Work to complete: Start at the line with "VR Graphical Tool created for my Dissertation" in the records below, stop at the line with "- Themen identifizieren (Topic Modelling)", and return every line in that span exactly, the two end lines included.

######

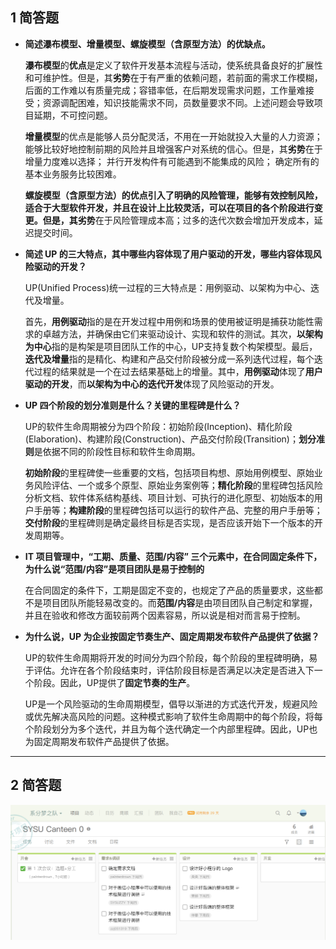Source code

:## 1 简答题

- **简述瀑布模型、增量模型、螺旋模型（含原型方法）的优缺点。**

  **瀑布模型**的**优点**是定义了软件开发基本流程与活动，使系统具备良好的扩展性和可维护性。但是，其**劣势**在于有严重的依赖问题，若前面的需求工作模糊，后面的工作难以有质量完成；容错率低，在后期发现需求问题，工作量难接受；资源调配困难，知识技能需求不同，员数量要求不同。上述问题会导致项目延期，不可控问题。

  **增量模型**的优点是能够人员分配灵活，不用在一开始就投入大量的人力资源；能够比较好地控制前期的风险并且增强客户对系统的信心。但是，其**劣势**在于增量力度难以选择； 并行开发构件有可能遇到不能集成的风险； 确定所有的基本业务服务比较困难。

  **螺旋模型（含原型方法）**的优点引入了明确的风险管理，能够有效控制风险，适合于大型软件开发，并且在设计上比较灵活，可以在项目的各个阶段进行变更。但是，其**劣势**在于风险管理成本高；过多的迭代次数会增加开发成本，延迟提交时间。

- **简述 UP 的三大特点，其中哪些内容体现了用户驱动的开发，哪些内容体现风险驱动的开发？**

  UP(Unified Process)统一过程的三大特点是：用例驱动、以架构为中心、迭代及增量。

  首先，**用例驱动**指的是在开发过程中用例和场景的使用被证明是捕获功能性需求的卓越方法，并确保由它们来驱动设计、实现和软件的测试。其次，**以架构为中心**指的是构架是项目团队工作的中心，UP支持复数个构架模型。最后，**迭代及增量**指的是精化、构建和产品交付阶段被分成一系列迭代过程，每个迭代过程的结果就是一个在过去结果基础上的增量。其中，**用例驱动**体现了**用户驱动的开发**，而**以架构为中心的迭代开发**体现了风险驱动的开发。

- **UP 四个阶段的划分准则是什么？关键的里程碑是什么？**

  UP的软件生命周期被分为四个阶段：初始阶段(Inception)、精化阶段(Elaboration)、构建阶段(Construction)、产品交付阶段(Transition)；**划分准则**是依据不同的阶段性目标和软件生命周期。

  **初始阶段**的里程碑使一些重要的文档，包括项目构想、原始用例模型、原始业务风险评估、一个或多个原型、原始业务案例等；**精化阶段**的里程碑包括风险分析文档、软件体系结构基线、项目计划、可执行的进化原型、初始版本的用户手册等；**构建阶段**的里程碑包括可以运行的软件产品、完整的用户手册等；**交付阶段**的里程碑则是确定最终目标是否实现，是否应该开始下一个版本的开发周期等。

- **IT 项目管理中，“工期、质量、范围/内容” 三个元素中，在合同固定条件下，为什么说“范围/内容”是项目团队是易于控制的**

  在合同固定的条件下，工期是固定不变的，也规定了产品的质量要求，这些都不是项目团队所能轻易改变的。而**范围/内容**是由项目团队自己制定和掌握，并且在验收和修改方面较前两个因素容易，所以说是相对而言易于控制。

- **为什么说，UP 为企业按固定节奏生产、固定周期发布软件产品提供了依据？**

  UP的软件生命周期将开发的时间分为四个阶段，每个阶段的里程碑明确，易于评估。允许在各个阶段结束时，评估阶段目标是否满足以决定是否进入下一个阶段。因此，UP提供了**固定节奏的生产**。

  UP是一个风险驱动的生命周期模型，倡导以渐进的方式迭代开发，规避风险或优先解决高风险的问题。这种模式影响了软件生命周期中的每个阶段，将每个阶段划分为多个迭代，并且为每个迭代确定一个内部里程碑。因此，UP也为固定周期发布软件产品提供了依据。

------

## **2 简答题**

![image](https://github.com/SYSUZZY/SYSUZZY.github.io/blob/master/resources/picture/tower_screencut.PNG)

######

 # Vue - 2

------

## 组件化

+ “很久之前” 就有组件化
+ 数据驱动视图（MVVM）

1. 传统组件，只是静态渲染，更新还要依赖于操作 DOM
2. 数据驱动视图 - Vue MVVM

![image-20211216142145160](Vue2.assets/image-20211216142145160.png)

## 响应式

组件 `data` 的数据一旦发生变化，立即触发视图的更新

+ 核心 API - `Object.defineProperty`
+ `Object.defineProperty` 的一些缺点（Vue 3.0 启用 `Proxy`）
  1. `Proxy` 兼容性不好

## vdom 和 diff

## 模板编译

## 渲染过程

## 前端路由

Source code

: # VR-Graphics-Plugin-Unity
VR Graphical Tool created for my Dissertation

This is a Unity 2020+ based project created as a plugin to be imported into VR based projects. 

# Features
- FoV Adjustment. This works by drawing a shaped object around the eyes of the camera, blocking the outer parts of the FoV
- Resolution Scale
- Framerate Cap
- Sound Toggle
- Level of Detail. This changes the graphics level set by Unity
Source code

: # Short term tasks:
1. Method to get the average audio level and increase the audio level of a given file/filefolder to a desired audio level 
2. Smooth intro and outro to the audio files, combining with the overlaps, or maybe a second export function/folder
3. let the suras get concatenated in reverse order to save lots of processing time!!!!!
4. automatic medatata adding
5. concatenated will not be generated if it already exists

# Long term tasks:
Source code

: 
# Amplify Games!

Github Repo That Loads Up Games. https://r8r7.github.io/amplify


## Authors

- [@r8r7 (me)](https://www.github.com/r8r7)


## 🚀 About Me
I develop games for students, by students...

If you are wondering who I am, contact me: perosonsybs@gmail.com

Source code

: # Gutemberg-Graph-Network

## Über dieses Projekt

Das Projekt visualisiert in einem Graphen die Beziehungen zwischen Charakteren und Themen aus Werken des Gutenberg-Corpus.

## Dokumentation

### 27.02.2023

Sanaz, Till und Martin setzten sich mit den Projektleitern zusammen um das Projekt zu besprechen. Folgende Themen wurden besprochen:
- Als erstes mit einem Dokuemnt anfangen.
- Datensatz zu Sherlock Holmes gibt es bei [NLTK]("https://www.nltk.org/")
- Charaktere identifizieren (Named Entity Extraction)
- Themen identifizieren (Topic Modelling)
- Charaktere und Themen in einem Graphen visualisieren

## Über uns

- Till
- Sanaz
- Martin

######

Solution:
VR Graphical Tool created for my Dissertation

This is a Unity 2020+ based project created as a plugin to be imported into VR based projects. 

# Features
- FoV Adjustment. This works by drawing a shaped object around the eyes of the camera, blocking the outer parts of the FoV
- Resolution Scale
- Framerate Cap
- Sound Toggle
- Level of Detail. This changes the graphics level set by Unity
Source code

: # Short term tasks:
1. Method to get the average audio level and increase the audio level of a given file/filefolder to a desired audio level 
2. Smooth intro and outro to the audio files, combining with the overlaps, or maybe a second export function/folder
3. let the suras get concatenated in reverse order to save lots of processing time!!!!!
4. automatic medatata adding
5. concatenated will not be generated if it already exists

# Long term tasks:
Source code

: 
# Amplify Games!

Github Repo That Loads Up Games. https://r8r7.github.io/amplify


## Authors

- [@r8r7 (me)](https://www.github.com/r8r7)


## 🚀 About Me
I develop games for students, by students...

If you are wondering who I am, contact me: perosonsybs@gmail.com

Source code

: # Gutemberg-Graph-Network

## Über dieses Projekt

Das Projekt visualisiert in einem Graphen die Beziehungen zwischen Charakteren und Themen aus Werken des Gutenberg-Corpus.

## Dokumentation

### 27.02.2023

Sanaz, Till und Martin setzten sich mit den Projektleitern zusammen um das Projekt zu besprechen. Folgende Themen wurden besprochen:
- Als erstes mit einem Dokuemnt anfangen.
- Datensatz zu Sherlock Holmes gibt es bei [NLTK]("https://www.nltk.org/")
- Charaktere identifizieren (Named Entity Extraction)
- Themen identifizieren (Topic Modelling)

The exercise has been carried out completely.